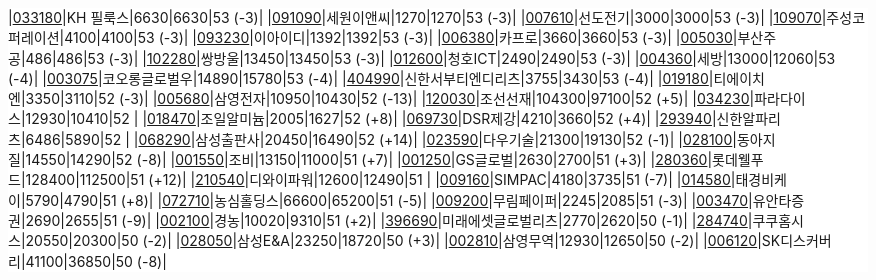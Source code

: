 |[033180](https://finance.daum.net/quotes/A033180)|KH 필룩스|6630|6630|53 (-3)|
|[091090](https://finance.daum.net/quotes/A091090)|세원이앤씨|1270|1270|53 (-3)|
|[007610](https://finance.daum.net/quotes/A007610)|선도전기|3000|3000|53 (-3)|
|[109070](https://finance.daum.net/quotes/A109070)|주성코퍼레이션|4100|4100|53 (-3)|
|[093230](https://finance.daum.net/quotes/A093230)|이아이디|1392|1392|53 (-3)|
|[006380](https://finance.daum.net/quotes/A006380)|카프로|3660|3660|53 (-3)|
|[005030](https://finance.daum.net/quotes/A005030)|부산주공|486|486|53 (-3)|
|[102280](https://finance.daum.net/quotes/A102280)|쌍방울|13450|13450|53 (-3)|
|[012600](https://finance.daum.net/quotes/A012600)|청호ICT|2490|2490|53 (-3)|
|[004360](https://finance.daum.net/quotes/A004360)|세방|13000|12060|53 (-4)|
|[003075](https://finance.daum.net/quotes/A003075)|코오롱글로벌우|14890|15780|53 (-4)|
|[404990](https://finance.daum.net/quotes/A404990)|신한서부티엔디리츠|3755|3430|53 (-4)|
|[019180](https://finance.daum.net/quotes/A019180)|티에이치엔|3350|3110|52 (-3)|
|[005680](https://finance.daum.net/quotes/A005680)|삼영전자|10950|10430|52 (-13)|
|[120030](https://finance.daum.net/quotes/A120030)|조선선재|104300|97100|52 (+5)|
|[034230](https://finance.daum.net/quotes/A034230)|파라다이스|12930|10410|52 |
|[018470](https://finance.daum.net/quotes/A018470)|조일알미늄|2005|1627|52 (+8)|
|[069730](https://finance.daum.net/quotes/A069730)|DSR제강|4210|3660|52 (+4)|
|[293940](https://finance.daum.net/quotes/A293940)|신한알파리츠|6486|5890|52 |
|[068290](https://finance.daum.net/quotes/A068290)|삼성출판사|20450|16490|52 (+14)|
|[023590](https://finance.daum.net/quotes/A023590)|다우기술|21300|19130|52 (-1)|
|[028100](https://finance.daum.net/quotes/A028100)|동아지질|14550|14290|52 (-8)|
|[001550](https://finance.daum.net/quotes/A001550)|조비|13150|11000|51 (+7)|
|[001250](https://finance.daum.net/quotes/A001250)|GS글로벌|2630|2700|51 (+3)|
|[280360](https://finance.daum.net/quotes/A280360)|롯데웰푸드|128400|112500|51 (+12)|
|[210540](https://finance.daum.net/quotes/A210540)|디와이파워|12600|12490|51 |
|[009160](https://finance.daum.net/quotes/A009160)|SIMPAC|4180|3735|51 (-7)|
|[014580](https://finance.daum.net/quotes/A014580)|태경비케이|5790|4790|51 (+8)|
|[072710](https://finance.daum.net/quotes/A072710)|농심홀딩스|66600|65200|51 (-5)|
|[009200](https://finance.daum.net/quotes/A009200)|무림페이퍼|2245|2085|51 (-3)|
|[003470](https://finance.daum.net/quotes/A003470)|유안타증권|2690|2655|51 (-9)|
|[002100](https://finance.daum.net/quotes/A002100)|경농|10020|9310|51 (+2)|
|[396690](https://finance.daum.net/quotes/A396690)|미래에셋글로벌리츠|2770|2620|50 (-1)|
|[284740](https://finance.daum.net/quotes/A284740)|쿠쿠홈시스|20550|20300|50 (-2)|
|[028050](https://finance.daum.net/quotes/A028050)|삼성E&A|23250|18720|50 (+3)|
|[002810](https://finance.daum.net/quotes/A002810)|삼영무역|12930|12650|50 (-2)|
|[006120](https://finance.daum.net/quotes/A006120)|SK디스커버리|41100|36850|50 (-8)|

> **HOW TO COMPLETE THIS TASK**:
The records above must be printed exactly, but the pictures they hold should be omitted.

> **EXERCISE OUTPUT**:
Source code

: |[033180](https://finance.daum.net/quotes/A033180)|KH 필룩스|6630|6630|53 (-3)|
|[091090](https://finance.daum.net/quotes/A091090)|세원이앤씨|1270|1270|53 (-3)|
|[007610](https://finance.daum.net/quotes/A007610)|선도전기|3000|3000|53 (-3)|
|[109070](https://finance.daum.net/quotes/A109070)|주성코퍼레이션|4100|4100|53 (-3)|
|[093230](https://finance.daum.net/quotes/A093230)|이아이디|1392|1392|53 (-3)|
|[006380](https://finance.daum.net/quotes/A006380)|카프로|3660|3660|53 (-3)|
|[005030](https://finance.daum.net/quotes/A005030)|부산주공|486|486|53 (-3)|
|[102280](https://finance.daum.net/quotes/A102280)|쌍방울|13450|13450|53 (-3)|
|[012600](https://finance.daum.net/quotes/A012600)|청호ICT|2490|2490|53 (-3)|
|[004360](https://finance.daum.net/quotes/A004360)|세방|13000|12060|53 (-4)|
|[003075](https://finance.daum.net/quotes/A003075)|코오롱글로벌우|14890|15780|53 (-4)|
|[404990](https://finance.daum.net/quotes/A404990)|신한서부티엔디리츠|3755|3430|53 (-4)|
|[019180](https://finance.daum.net/quotes/A019180)|티에이치엔|3350|3110|52 (-3)|
|[005680](https://finance.daum.net/quotes/A005680)|삼영전자|10950|10430|52 (-13)|
|[120030](https://finance.daum.net/quotes/A120030)|조선선재|104300|97100|52 (+5)|
|[034230](https://finance.daum.net/quotes/A034230)|파라다이스|12930|10410|52 |
|[018470](https://finance.daum.net/quotes/A018470)|조일알미늄|2005|1627|52 (+8)|
|[069730](https://finance.daum.net/quotes/A069730)|DSR제강|4210|3660|52 (+4)|
|[293940](https://finance.daum.net/quotes/A293940)|신한알파리츠|6486|5890|52 |
|[068290](https://finance.daum.net/quotes/A068290)|삼성출판사|20450|16490|52 (+14)|
|[023590](https://finance.daum.net/quotes/A023590)|다우기술|21300|19130|52 (-1)|
|[028100](https://finance.daum.net/quotes/A028100)|동아지질|14550|14290|52 (-8)|
|[001550](https://finance.daum.net/quotes/A001550)|조비|13150|11000|51 (+7)|
|[001250](https://finance.daum.net/quotes/A001250)|GS글로벌|2630|2700|51 (+3)|
|[280360](https://finance.daum.net/quotes/A280360)|롯데웰푸드|128400|112500|51 (+12)|
|[210540](https://finance.daum.net/quotes/A210540)|디와이파워|12600|12490|51 |
|[009160](https://finance.daum.net/quotes/A009160)|SIMPAC|4180|3735|51 (-7)|
|[014580](https://finance.daum.net/quotes/A014580)|태경비케이|5790|4790|51 (+8)|
|[072710](https://finance.daum.net/quotes/A072710)|농심홀딩스|66600|65200|51 (-5)|
|[009200](https://finance.daum.net/quotes/A009200)|무림페이퍼|2245|2085|51 (-3)|
|[003470](https://finance.daum.net/quotes/A003470)|유안타증권|2690|2655|51 (-9)|
|[002100](https://finance.daum.net/quotes/A002100)|경농|10020|9310|51 (+2)|
|[396690](https://finance.daum.net/quotes/A396690)|미래에셋글로벌리츠|2770|2620|50 (-1)|
|[284740](https://finance.daum.net/quotes/A284740)|쿠쿠홈시스|20550|20300|50 (-2)|
|[028050](https://finance.daum.net/quotes/A028050)|삼성E&A|23250|18720|50 (+3)|
|[002810](https://finance.daum.net/quotes/A002810)|삼영무역|12930|12650|50 (-2)|
|[006120](https://finance.daum.net/quotes/A006120)|SK디스커버리|41100|36850|50 (-8)|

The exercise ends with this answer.